A pesar de lo duro que fueron esos primeros días y semanas para mí, no puedo ni empezar a imaginar lo que se sentiría al perderla ahora mismo. No tener el consuelo de pasar sus últimos momentos con nuestros familiares y seres queridos. No haber podido visitarla durante sus múltiples hospitalizaciones. No haber tenido amigos que viajaron durante horas, incluso a través de una ventisca, para estar conmigo cuando atravesé su pérdida. La oportunidad de llorar en el abrazo de las personas que te quieren es otra cosa que hemos perdido con el COVID-19.
Los meses después de la muerte de mi madre son un borrón. Lo que sí recuerdo es el juicio que sentí al marcar los aniversarios de su muerte-1 mes, 6 meses, 12 meses. Podía ver que algunos se sentían frustrados porque no lo había «superado». No era «buena» para seguir adelante. Por el contrario, seguí llorando la pérdida y luché contra la depresión y la ansiedad durante mucho más tiempo del que otros consideraban razonable. Si soy sincera, creo que una parte de mí estaba de acuerdo con ellos. Debería sentirme mejor, pensaba. Pero 12 años después, he llegado a comprender que nunca se «supera»
Creces a través de la pérdida. Cambias. Te adaptas. Pero no lo superas.
Yo sigo llorando y celebrando a mi madre. Tuve que llorarla cuando conseguí el trabajo de mis sueños en la Casa Blanca de Barack Obama y ella no estaba allí para vivir la experiencia de conocer al primer presidente negro. Lloré constantemente cuando me comprometí, no porque me preocupara casarme, sino porque la única persona a la que le importaría cada detalle tanto como a mí no estaba allí. No había forma de que mi prometido de entonces, que es maravilloso, se emocionara la mitad de lo que yo lo hacía, o de lo que lo hubiera hecho mi madre, con las invitaciones personalizadas en letterpress. Y ahora, cuando lloro por el bebé que planeaba dar a luz este año, el bebé que tanto nos costó crear y por el que sacrifiqué mi cuerpo, el bebé que simplemente no está destinado a ser, todo lo que quiero en el mundo es que mi madre esté aquí para consolarme. «No superarlo» ha permitido que mi madre siga siendo una parte activa de mi vida incluso 12 años después. Es imposible conocerme sin conocer a mi madre.

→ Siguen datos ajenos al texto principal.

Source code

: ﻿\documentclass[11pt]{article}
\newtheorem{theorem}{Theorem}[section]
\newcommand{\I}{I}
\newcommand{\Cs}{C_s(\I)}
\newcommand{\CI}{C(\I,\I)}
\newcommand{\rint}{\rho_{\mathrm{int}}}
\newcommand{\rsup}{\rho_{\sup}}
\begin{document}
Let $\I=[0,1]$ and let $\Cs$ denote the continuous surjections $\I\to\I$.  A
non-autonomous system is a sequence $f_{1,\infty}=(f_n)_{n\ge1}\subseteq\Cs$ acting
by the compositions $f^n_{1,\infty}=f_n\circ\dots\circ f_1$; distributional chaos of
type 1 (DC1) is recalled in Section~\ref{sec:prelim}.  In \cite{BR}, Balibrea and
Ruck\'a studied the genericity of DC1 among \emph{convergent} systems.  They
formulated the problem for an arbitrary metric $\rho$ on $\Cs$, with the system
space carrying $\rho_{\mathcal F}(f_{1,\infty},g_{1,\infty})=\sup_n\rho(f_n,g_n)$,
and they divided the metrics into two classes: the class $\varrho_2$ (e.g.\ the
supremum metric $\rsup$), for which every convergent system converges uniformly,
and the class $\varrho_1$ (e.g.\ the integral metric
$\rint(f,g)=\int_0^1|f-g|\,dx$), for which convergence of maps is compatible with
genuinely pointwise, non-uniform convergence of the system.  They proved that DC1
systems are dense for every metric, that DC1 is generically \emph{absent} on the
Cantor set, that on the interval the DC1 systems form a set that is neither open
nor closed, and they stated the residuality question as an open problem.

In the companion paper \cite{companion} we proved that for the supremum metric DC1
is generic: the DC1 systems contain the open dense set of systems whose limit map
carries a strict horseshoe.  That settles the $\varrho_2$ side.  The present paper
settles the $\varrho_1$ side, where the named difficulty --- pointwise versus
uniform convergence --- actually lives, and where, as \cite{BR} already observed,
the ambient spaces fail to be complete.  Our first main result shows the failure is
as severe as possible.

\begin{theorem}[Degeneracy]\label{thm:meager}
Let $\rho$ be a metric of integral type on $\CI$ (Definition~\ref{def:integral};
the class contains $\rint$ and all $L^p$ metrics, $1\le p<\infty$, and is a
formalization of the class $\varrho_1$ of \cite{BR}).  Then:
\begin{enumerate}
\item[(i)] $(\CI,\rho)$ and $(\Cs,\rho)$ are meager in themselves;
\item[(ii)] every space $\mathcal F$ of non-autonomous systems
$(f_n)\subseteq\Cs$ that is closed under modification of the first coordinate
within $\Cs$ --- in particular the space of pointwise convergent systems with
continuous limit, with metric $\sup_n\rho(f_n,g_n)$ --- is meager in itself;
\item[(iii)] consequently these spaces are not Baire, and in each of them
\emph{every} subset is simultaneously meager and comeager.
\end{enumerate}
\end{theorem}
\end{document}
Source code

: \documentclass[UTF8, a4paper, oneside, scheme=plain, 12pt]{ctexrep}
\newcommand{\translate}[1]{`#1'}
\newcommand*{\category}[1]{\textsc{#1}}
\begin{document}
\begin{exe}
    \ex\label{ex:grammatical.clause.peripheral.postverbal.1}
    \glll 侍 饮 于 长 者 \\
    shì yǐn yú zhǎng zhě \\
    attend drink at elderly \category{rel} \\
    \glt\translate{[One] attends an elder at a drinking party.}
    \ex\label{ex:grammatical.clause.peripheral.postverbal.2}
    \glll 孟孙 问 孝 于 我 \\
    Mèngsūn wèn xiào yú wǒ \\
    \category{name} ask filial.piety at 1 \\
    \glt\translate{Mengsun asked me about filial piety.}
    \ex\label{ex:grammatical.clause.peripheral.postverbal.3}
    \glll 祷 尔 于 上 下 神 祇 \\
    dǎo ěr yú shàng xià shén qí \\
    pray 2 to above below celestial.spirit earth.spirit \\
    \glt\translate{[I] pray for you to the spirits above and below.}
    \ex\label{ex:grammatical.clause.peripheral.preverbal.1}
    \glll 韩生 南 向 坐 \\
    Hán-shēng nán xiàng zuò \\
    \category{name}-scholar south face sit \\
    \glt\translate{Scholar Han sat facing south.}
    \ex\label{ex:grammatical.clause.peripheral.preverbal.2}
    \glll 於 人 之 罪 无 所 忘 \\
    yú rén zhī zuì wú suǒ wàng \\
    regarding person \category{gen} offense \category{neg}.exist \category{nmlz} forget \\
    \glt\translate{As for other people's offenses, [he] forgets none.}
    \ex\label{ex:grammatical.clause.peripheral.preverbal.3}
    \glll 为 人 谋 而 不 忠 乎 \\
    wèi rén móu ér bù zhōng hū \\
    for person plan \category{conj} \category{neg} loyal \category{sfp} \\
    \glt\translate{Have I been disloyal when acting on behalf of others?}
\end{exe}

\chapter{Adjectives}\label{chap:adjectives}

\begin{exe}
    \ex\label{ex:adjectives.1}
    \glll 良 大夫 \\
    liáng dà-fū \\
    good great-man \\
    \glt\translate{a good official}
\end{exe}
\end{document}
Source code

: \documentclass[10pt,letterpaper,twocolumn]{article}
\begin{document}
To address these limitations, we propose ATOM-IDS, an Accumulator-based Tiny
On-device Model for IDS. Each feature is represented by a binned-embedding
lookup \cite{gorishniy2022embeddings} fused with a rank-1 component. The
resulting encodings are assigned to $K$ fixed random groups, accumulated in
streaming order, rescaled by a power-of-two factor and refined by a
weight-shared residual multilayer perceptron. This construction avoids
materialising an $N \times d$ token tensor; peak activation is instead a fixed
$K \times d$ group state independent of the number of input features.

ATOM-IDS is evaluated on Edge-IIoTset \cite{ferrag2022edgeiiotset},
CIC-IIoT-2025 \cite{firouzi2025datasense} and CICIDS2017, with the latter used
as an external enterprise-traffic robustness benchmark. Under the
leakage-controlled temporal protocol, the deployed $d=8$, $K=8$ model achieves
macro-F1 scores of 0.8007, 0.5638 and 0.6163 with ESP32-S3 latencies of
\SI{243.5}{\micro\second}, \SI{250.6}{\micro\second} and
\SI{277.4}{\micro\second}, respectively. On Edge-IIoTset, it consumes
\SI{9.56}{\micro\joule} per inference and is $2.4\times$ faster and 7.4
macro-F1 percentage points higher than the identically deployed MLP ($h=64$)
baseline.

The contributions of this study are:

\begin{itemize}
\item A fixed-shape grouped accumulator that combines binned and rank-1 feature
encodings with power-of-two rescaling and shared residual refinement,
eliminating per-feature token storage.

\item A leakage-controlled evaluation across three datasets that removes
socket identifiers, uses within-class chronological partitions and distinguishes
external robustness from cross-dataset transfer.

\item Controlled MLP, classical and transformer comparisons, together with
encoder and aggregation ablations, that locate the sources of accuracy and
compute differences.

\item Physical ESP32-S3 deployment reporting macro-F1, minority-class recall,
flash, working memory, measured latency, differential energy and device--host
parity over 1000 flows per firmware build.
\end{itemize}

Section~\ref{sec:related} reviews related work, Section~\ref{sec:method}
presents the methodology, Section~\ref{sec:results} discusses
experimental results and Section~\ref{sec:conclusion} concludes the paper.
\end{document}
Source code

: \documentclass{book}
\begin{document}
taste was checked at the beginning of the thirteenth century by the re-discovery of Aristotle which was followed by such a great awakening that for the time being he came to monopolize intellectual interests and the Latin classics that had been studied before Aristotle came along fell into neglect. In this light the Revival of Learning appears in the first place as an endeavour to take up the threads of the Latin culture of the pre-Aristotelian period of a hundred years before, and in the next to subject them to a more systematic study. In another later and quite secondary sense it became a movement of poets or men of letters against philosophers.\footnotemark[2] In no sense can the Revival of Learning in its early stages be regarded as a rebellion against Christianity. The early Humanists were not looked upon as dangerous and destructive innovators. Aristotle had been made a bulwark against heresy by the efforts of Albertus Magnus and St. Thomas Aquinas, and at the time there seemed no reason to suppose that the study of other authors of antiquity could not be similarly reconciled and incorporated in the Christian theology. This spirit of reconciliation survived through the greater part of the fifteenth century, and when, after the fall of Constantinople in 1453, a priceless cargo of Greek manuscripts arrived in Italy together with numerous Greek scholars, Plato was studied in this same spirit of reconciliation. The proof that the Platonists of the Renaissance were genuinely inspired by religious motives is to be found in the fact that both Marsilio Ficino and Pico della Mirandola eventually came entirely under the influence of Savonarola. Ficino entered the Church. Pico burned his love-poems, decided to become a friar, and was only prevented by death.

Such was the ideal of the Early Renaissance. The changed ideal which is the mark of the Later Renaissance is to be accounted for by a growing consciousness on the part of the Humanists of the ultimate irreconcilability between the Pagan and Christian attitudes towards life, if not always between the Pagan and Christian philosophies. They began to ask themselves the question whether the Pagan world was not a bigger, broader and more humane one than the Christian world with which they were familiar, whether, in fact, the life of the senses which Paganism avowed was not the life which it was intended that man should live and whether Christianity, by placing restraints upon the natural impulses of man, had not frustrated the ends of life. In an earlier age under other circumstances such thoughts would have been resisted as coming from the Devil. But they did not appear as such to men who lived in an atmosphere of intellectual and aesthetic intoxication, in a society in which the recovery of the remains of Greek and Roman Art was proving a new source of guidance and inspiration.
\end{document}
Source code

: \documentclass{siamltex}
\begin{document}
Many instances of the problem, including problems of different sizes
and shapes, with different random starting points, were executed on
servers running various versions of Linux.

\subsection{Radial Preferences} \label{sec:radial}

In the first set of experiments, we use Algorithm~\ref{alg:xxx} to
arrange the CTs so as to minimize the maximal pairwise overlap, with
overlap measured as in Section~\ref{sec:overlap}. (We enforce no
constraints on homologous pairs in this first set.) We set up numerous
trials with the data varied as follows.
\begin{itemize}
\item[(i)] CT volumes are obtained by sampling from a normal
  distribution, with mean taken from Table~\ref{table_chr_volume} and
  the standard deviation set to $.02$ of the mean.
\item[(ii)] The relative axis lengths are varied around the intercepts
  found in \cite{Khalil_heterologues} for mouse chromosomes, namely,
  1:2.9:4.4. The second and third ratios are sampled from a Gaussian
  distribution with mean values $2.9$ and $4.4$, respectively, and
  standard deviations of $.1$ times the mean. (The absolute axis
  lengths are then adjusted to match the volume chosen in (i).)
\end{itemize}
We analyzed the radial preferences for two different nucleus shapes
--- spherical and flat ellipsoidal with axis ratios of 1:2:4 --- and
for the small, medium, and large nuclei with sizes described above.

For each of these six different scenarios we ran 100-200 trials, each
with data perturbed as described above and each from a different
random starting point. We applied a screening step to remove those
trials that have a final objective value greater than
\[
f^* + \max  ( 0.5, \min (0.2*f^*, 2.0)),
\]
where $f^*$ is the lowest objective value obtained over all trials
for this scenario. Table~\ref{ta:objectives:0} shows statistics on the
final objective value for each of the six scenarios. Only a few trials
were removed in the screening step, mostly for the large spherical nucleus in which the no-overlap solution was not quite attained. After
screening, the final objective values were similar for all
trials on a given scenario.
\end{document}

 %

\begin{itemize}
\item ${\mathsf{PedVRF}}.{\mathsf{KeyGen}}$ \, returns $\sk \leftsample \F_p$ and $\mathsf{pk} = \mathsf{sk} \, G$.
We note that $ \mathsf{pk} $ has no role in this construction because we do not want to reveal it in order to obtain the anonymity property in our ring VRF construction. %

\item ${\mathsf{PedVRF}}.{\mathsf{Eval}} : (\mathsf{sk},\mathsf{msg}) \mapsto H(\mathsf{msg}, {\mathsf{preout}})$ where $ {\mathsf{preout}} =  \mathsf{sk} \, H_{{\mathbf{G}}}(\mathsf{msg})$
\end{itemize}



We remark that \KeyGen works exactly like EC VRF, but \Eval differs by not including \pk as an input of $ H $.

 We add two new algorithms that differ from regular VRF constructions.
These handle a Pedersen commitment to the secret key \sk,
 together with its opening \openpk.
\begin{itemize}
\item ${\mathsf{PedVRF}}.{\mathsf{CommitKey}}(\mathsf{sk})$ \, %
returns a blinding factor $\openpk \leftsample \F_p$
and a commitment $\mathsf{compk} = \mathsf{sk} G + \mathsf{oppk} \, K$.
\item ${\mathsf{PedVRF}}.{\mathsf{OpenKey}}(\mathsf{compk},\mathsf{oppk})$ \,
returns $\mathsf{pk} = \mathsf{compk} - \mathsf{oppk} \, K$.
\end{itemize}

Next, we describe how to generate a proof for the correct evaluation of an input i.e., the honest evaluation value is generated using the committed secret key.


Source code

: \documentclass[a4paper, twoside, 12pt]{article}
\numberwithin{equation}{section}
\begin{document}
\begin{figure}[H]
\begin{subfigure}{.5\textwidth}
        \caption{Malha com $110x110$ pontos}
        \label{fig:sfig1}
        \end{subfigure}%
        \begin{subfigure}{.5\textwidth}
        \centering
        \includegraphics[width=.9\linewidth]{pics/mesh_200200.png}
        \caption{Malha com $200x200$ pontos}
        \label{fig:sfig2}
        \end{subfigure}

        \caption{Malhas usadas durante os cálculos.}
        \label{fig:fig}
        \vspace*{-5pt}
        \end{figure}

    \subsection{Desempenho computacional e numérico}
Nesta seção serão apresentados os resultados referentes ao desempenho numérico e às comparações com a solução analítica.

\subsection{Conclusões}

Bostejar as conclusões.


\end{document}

Doce años de duelo me han demostrado que no hay una forma correcta de hacerlo.
Como alguien que no se considera «emocional», me ha llevado algún tiempo aceptar que los sentimientos complicados en torno al dolor son normales. Cuando me cuesta, me recuerdo a mí misma que perdí a mi madre, mi mejor amiga y mi brújula. Había orientado mi vida en torno a una madre enferma desde antes de empezar el instituto; su enfermedad y su muerte forman parte de mí. Eso no se puede superar. Pienso en mi madre todos los días y hablo de ella a menudo con mi familia y mis amigos, muchos de los cuales nunca tuvieron la oportunidad de conocerla. Puede que la haya enterrado, pero sigue teniendo un lugar y una presencia en mi vida y en la de las personas que me quieren. He elegido dejar que mi duelo evolucione de la manera que me resulte más natural.
Pero 12 años de duelo me han demostrado que no hay una manera correcta de hacerlo. Así que si estás de duelo -especialmente de forma repentina, en medio de lo que es un momento incuestionablemente duro para todos- considera este permiso para dejar de intentar «perfeccionar» el proceso o seguir adelante. No lo tomes de mí, aunque tengo más de una década de experiencia en este ámbito. Tómenlo de mi madre. Si todavía estuviera aquí, te diría que te relajaras y que no pasa nada. Te tranquilizaría. Y luego te daría de comer.